You live 1,200 miles apart. You see each other in person every 3 months. The time zone difference means your “together time” is a 2-hour window where both of you are awake and not working. A nightly voice call is the thread that keeps the relationship alive. Playing a game together during that call is the evolution of that thread. This list is for that specific pattern: long-distance couples who talk on the phone every night and want to share a game world through the headset.
This is the long-distance member of our games couples actually finish together pillar. Seven games designed for (or accidentally perfect for) couples who share a Discord call but not a living room.
The short version
- Best for casual nightly ambient gaming: Stardew Valley co-op, Minecraft.
- Best for structured session-based play: It Takes Two, Split Fiction, Helldivers 2 duo.
- Best for high-intensity co-op when you have a full 2-hour window: Monster Hunter Wilds, Deep Rock Galactic.
- All 7 support voice chat via Discord, Party Chat, or in-game options.
- All 7 have robust cross-platform or same-platform online co-op; no game-specific distance penalty.
Quick-pick table
| Game | Session rhythm | Time-zone tolerance | Skip if |
|---|---|---|---|
| Stardew Valley co-op | 30-90 min daily | High (async play works) | You want real-time coordination |
| Minecraft (Realms) | Variable, 15 min to hours | High (async play works) | You want scripted content |
| It Takes Two | 90-120 min per session | Low (full sync required) | Your schedules rarely align |
| Split Fiction | 90-120 min per session | Low (full sync required) | You played It Takes Two recently |
| Helldivers 2 duo | 30-60 min per mission | Medium (session-based) | You want slower pacing |
| Monster Hunter Wilds | 30-60 min per hunt | Medium (session-based) | You both hate action combat |
| Deep Rock Galactic | 20-40 min per mission | Medium (session-based) | You want narrative |
The 7 games in detail
1. Stardew Valley (co-op)
The universal long-distance couples game. Each partner logs into the shared farm whenever they want; the farm persists across time zones and async play. Voice call while you both tend crops, then one of you goes to bed while the other plays 30 more minutes. No pressure to sync.
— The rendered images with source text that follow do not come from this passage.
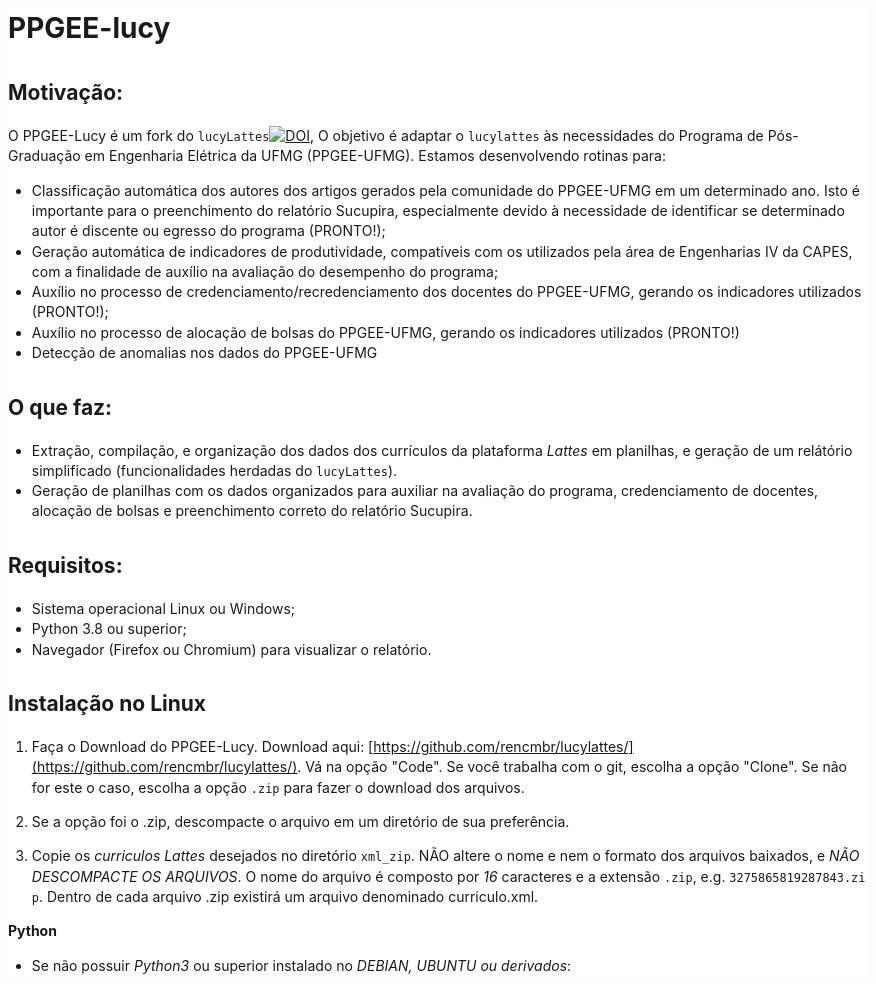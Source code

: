 # PPGEE-lucy

## Motivação:

O PPGEE-Lucy é um fork do `lucyLattes`[![DOI](https://zenodo.org/badge/DOI/10.5281/zenodo.2591748.svg)](https://doi.org/10.5281/zenodo.2591748), O objetivo é adaptar o `lucylattes` às necessidades do Programa de Pós-Graduação em Engenharia Elétrica da UFMG (PPGEE-UFMG). Estamos desenvolvendo rotinas para:

- Classificação automática dos autores dos artigos gerados pela comunidade do PPGEE-UFMG em um determinado ano. Isto é importante para o preenchimento do relatório Sucupira, especialmente devido à necessidade de identificar se determinado autor é discente ou egresso do programa (PRONTO!);
- Geração automática de indicadores de produtividade, compatíveis com os utilizados pela área de Engenharias IV da CAPES, com a finalidade de auxílio na avaliação do desempenho do programa;
- Auxílio no processo de credenciamento/recredenciamento dos docentes do PPGEE-UFMG, gerando os indicadores utilizados (PRONTO!);
- Auxílio no processo de alocação de bolsas do PPGEE-UFMG, gerando os indicadores utilizados (PRONTO!)
- Detecção de anomalias nos dados do PPGEE-UFMG

## O que faz:

- Extração, compilação, e organização dos dados dos currículos da plataforma *Lattes* em planilhas, e geração de um relátório simplificado (funcionalidades herdadas do `lucyLattes`).
- Geração de planilhas com os dados organizados para auxiliar na avaliação do programa, credenciamento de docentes, alocação de bolsas e preenchimento correto do relatório Sucupira.

## Requisitos:
  
- Sistema operacional Linux ou Windows;
- Python 3.8 ou superior;
- Navegador (Firefox ou Chromium) para visualizar o relatório.

## Instalação no Linux

1. Faça o Download do PPGEE-Lucy. 
Download aqui: [https://github.com/rencmbr/lucylattes/](https://github.com/rencmbr/lucylattes/). Vá na opção "Code". Se você trabalha com o git, escolha a opção "Clone". Se não for este o caso, escolha a opção `.zip` para fazer o download dos arquivos.

2. Se a opção foi o .zip, descompacte o arquivo em um diretório de sua preferência. 

3. Copie os *curriculos Lattes* desejados no diretório `xml_zip`. NÃO altere o nome e nem o formato dos arquivos baixados, e *NÃO DESCOMPACTE OS ARQUIVOS*. O nome do arquivo é composto por *16* caracteres e a extensão `.zip`, e.g. `3275865819287843.zip`. Dentro de cada arquivo .zip existirá um arquivo denominado curriculo.xml.

**Python**

- Se não possuir *Python3*  ou superior instalado no *DEBIAN, UBUNTU ou derivados*:
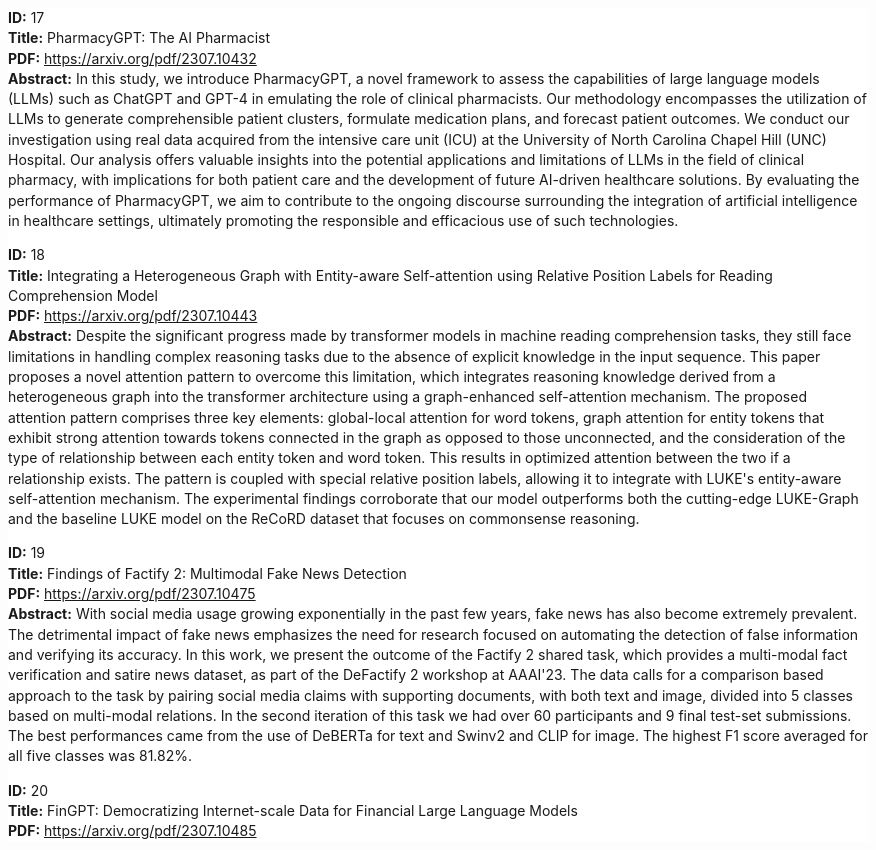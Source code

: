 **ID:** 17  
**Title:** PharmacyGPT: The AI Pharmacist  
**PDF:** https://arxiv.org/pdf/2307.10432  
**Abstract:** In this study, we introduce PharmacyGPT, a novel framework to assess the capabilities of large language models (LLMs) such as ChatGPT and GPT-4 in emulating the role of clinical pharmacists. Our methodology encompasses the utilization of LLMs to generate comprehensible patient clusters, formulate medication plans, and forecast patient outcomes. We conduct our investigation using real data acquired from the intensive care unit (ICU) at the University of North Carolina Chapel Hill (UNC) Hospital. Our analysis offers valuable insights into the potential applications and limitations of LLMs in the field of clinical pharmacy, with implications for both patient care and the development of future AI-driven healthcare solutions. By evaluating the performance of PharmacyGPT, we aim to contribute to the ongoing discourse surrounding the integration of artificial intelligence in healthcare settings, ultimately promoting the responsible and efficacious use of such technologies. 

**ID:** 18  
**Title:** Integrating a Heterogeneous Graph with Entity-aware Self-attention using  Relative Position Labels for Reading Comprehension Model  
**PDF:** https://arxiv.org/pdf/2307.10443  
**Abstract:** Despite the significant progress made by transformer models in machine reading comprehension tasks, they still face limitations in handling complex reasoning tasks due to the absence of explicit knowledge in the input sequence. This paper proposes a novel attention pattern to overcome this limitation, which integrates reasoning knowledge derived from a heterogeneous graph into the transformer architecture using a graph-enhanced self-attention mechanism. The proposed attention pattern comprises three key elements: global-local attention for word tokens, graph attention for entity tokens that exhibit strong attention towards tokens connected in the graph as opposed to those unconnected, and the consideration of the type of relationship between each entity token and word token. This results in optimized attention between the two if a relationship exists. The pattern is coupled with special relative position labels, allowing it to integrate with LUKE's entity-aware self-attention mechanism. The experimental findings corroborate that our model outperforms both the cutting-edge LUKE-Graph and the baseline LUKE model on the ReCoRD dataset that focuses on commonsense reasoning. 

**ID:** 19  
**Title:** Findings of Factify 2: Multimodal Fake News Detection  
**PDF:** https://arxiv.org/pdf/2307.10475  
**Abstract:** With social media usage growing exponentially in the past few years, fake news has also become extremely prevalent. The detrimental impact of fake news emphasizes the need for research focused on automating the detection of false information and verifying its accuracy. In this work, we present the outcome of the Factify 2 shared task, which provides a multi-modal fact verification and satire news dataset, as part of the DeFactify 2 workshop at AAAI'23. The data calls for a comparison based approach to the task by pairing social media claims with supporting documents, with both text and image, divided into 5 classes based on multi-modal relations. In the second iteration of this task we had over 60 participants and 9 final test-set submissions. The best performances came from the use of DeBERTa for text and Swinv2 and CLIP for image. The highest F1 score averaged for all five classes was 81.82%. 

**ID:** 20  
**Title:** FinGPT: Democratizing Internet-scale Data for Financial Large Language  Models  
**PDF:** https://arxiv.org/pdf/2307.10485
Why it works long-distance: the shared farm becomes a running conversation piece. “Did you see the gift I left you?” is a real thing couples say about Stardew.
Platforms: PC, PS, Xbox, Switch/Switch 2, mobile.
2. Minecraft (Realms)
Similar benefits to Stardew: shared world, async play, visible progress between sessions. The $8/month Realms subscription hosts your world 24/7 so either of you can log in independently. Build projects with your partner as ongoing side-activities during voice calls.
Why it works long-distance: building a house or mega-project together over weeks becomes a physical memorial to the relationship. When you visit in person, the shared Minecraft base is still there.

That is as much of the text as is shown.